All declared modules, structs, consts go through the abstract typing stage exactly once. During abstract typechecking stage, global names are resolved, module ports and struct fields are resolved, it is checked that rumtime values aren't passed to compiletime contexts, clock domains are assigned and checked for conflicts, and light typechecking (ensures int is not passed to a function requiring a bool for instance, but bounds aren't checked yet). Its main task is to catch all errors that can be caught, before concrete values are known for the object's Parameters.

In the ToOneHot module, the compiler finds no abstract typing errors, so we it is now ready for execution.

Execution

After the ToOneHot has been abstract-typechecked, it may be instantiated with some concrete arguments. In this case we chose ToOneHot#(SIZE: 5). The SUS compiler acts much like a simple imperative interpreter. Using loops and if statements as control flow, altering compile-time variables as written. When when statements, or other runtime statements like assigns and submodule instantiations are encountered, they are converted to wires/submodules to be included in the final design. Importantly, the types of these wires & submodules does not have to be fully known at execution time. Full resolution of these types and the instantiation of submodules only happens during Concrete Typechecking.

After executing all the compile-time code, we are left with a module that effectively looks like:

module ToOneHot_SIZE_5 {
  input int#(FROM: 0, TO: 5) idx
  output bool[5] bits
  
  bits[0] = idx == 0
  bits[1] = idx == 1
  bits[2] = idx == 2
  bits[3] = idx == 3
  bits[4] = idx == 4
}

to_one_hot.png

During execution, errors may crop up, such as array index out of bounds errors, divide by zero, etc. These immediately halt execution.

Note: Since you can execute arbitrary code at compiletime, compilation may take arbitrarily long or even hang forever if an infinite loop is created.

Concrete Typechecking

If after execution no errors came up, the instantiated module proceeds to the final stage. Here, any concrete values that cannot be generically checked from the abstract representation are checked or inferred. The bounds of integers, array sizes, and parameters of submodules are checked or inferred. When all of a submodule's parameters become known, it is instantiated recursively.

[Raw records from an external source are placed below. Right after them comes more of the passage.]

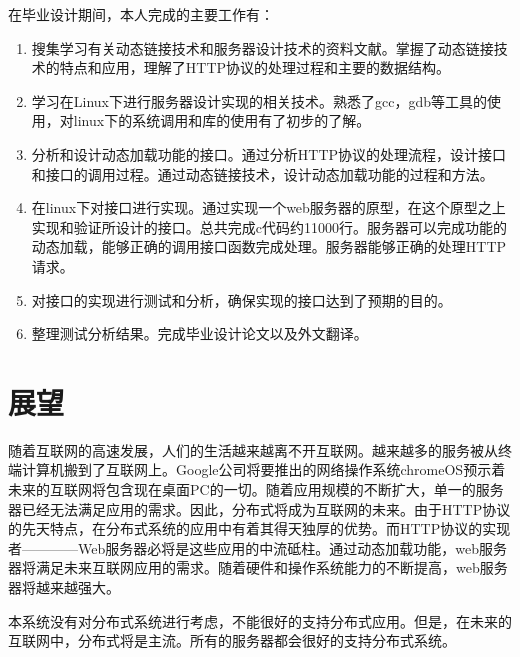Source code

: \documentclass[twoside, xetex]{report}
\begin{document}
	在毕业设计期间，本人完成的主要工作有：
	\begin{enumerate}
		\item 搜集学习有关动态链接技术和服务器设计技术的资料文献。掌握了动态链接技术的特点和应用，理解了HTTP协议的处理过程和主要的数据结构。
		\item 学习在Linux下进行服务器设计实现的相关技术。熟悉了gcc，gdb等工具的使用，对linux下的系统调用和库的使用有了初步的了解。
		\item 分析和设计动态加载功能的接口。通过分析HTTP协议的处理流程，设计接口和接口的调用过程。通过动态链接技术，设计动态加载功能的过程和方法。
		\item 在linux下对接口进行实现。通过实现一个web服务器的原型，在这个原型之上实现和验证所设计的接口。总共完成c代码约11000行。服务器可以完成功能的动态加载，能够正确的调用接口函数完成处理。服务器能够正确的处理HTTP请求。
		\item 对接口的实现进行测试和分析，确保实现的接口达到了预期的目的。
		\item 整理测试分析结果。完成毕业设计论文以及外文翻译。
	\end{enumerate}
	
\section{展望}
	随着互联网的高速发展，人们的生活越来越离不开互联网。越来越多的服务被从终端计算机搬到了互联网上。Google公司将要推出的网络操作系统chromeOS预示着未来的互联网将包含现在桌面PC的一切。随着应用规模的不断扩大，单一的服务器已经无法满足应用的需求。因此，分布式将成为互联网的未来。由于HTTP协议的先天特点，在分布式系统的应用中有着其得天独厚的优势。而HTTP协议的实现者————Web服务器必将是这些应用的中流砥柱。通过动态加载功能，web服务器将满足未来互联网应用的需求。随着硬件和操作系统能力的不断提高，web服务器将越来越强大。
	
	本系统没有对分布式系统进行考虑，不能很好的支持分布式应用。但是，在未来的互联网中，分布式将是主流。所有的服务器都会很好的支持分布式系统。
\end{document}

Let's say we've got another module:

module OneHotPlusOne {
  input int#(FROM: 0, TO: 4) idx
  output bool[] bits
  
  int idx_plus_one = idx + 1
  
  ToOneHot toh
  
  toh.idx = idx_plus_one
  bits = toh.bits
}

The bounds of idx_plus_one are inferred:

module OneHotPlusOne {
  input int#(FROM: 0, TO: 4) idx
  output bool[] bits
  
  int#(FROM: 1, TO: 5) idx_plus_one = idx + 1
  
  ToOneHot toh
  
  toh.idx = idx_plus_one
  bits = toh.bits
}

From this, the SIZE parameter of toh is inferred:

module OneHotPlusOne {
  input int#(FROM: 0, TO: 4) idx
  output bool[] bits
  
  int#(FROM: 1, TO: 5) idx_plus_one = idx + 1    // *
  
  ToOneHot#(SIZE: 5) toh
  
  toh.idx = idx_plus_one
  bits = toh.bits
}

ToOneHot#(SIZE: 5) is instantiated as ToOneHot_SIZE_5, and since its output port output bool[5] bits has a known size, we infer that our bits output should also have size 5:

module OneHotPlusOne {
  input int#(FROM: 0, TO: 4) idx
  output bool[5] bits                            // *
  
  int#(FROM: 1, TO: 5) idx_plus_one = idx + 1
  
  ToOneHot_SIZE_5 toh                            // *
  
  toh.idx = idx_plus_one
  bits = toh.bits
}

Finally, although we didn't cover it in this section, Latency Counting occurs here too.